I was not and would never be upset that someone found value in the conservative perspective. That is an impressive feat. To paraphrase some old folk singer, I’m liberal but to a degree. I want everybody to be free, but if you think I’d let Stephen Miller move in next door or marry my daughter, you must be crazy. I wouldn’t do it for all the golf courses in Moscow.
I debated long and hard about including my own cultural interpretation of the “divide” in this article. I decided to do so, because I think both sides need to grapple with the biases they have concerning abstraction and that would be better conclusion to draw from this stained metaphor Gladwell proposes. You are right that it is an issue that we put our heads down and ignore the people around us and live increasingly isolated lives, but it is equally wrong to be open-armed and charitable only to the narrow group that fits inside your town, your friend-group or your belief-system.
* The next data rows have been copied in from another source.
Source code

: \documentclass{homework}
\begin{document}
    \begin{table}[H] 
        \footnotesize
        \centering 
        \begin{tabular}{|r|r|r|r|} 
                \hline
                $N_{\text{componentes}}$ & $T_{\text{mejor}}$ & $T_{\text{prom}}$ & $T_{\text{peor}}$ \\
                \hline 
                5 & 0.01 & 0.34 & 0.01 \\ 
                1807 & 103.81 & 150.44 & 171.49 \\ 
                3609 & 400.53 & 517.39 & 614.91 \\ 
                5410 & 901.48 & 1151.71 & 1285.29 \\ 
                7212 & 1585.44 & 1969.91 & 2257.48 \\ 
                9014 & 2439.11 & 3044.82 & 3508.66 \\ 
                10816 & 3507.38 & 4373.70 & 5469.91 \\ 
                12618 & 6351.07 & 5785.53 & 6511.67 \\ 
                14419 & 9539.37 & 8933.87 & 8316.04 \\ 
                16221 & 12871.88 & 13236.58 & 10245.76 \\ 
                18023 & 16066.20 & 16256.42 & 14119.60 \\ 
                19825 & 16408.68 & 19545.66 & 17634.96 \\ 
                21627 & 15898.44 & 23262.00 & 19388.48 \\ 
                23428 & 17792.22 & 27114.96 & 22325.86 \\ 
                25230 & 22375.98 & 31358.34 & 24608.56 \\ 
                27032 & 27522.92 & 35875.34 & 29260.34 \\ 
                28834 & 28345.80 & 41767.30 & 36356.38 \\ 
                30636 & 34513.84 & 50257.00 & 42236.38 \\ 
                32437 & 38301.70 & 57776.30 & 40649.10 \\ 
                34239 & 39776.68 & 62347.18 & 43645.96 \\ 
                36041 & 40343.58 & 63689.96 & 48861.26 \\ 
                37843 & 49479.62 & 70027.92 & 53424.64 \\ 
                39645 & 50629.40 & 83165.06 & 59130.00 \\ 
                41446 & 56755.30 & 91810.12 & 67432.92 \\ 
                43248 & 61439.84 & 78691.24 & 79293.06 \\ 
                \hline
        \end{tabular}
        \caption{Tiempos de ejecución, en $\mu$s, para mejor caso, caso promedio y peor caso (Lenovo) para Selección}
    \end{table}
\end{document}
Both sides have an empathy gap, its just in different places.
Thanks for your thoughtful comments and the way you elaborated on your point about comfort with abstraction, and accordingly, whether the abstraction is in the music or the lyrics.
On the musical front I reflected on your comment that “a certain type of lyric can’t co-exist with an expansive musical vocabulary”. I think there is truth in that, then I wondered what artists may be exceptions to this. And I was drawn to Joni Mitchell. You clearly have a good knowledge of music – so I thought you would find Rick Beato’s YouTubes interesting in which he discussed “What makes this song great”. In episode 91 he discusses Joni Mitchell’s Amelia and the sophistication of both the music and the lyrics is amazing.
Anyway, I hope you have a good week.
Hi Brett,
Thank you for reading and for your kind words. Citing Joni Mitchell as the exception is dead-on. She is one of the few who can be incredibly intimate lyrically while being musically exploratory. I enjoy Rick’s channel slot but I haven’t see that one. I’ll have to check it out.
Gladwell’s poorly researched (RStone top 50?!) podcast might have been fun in the 1970s–although Altman still would have bested him. Now–no one listens to “classic country” or rock–look at the charts–hip-hop. How do you use these two has-been genres (thatI enjoy but) to make a broad statement about our country’s politics? Plus–Bobby Braddock disagrees! If Gladwell actually listened to what BB said. Makes me wonder what the raw interview sounds like. Also, I’ve always found that George Jones song to be hilarious. Get it–he’s doesn’t love you ’cause he’s dead! Dead! I mean, that man can sing the phonebook and you’d weep. But imagine Tom waits singing that in his Weimar clown voice–we’d all be laughing and crying. Flip the coin–laugh/cry–Beckett,/Braddock.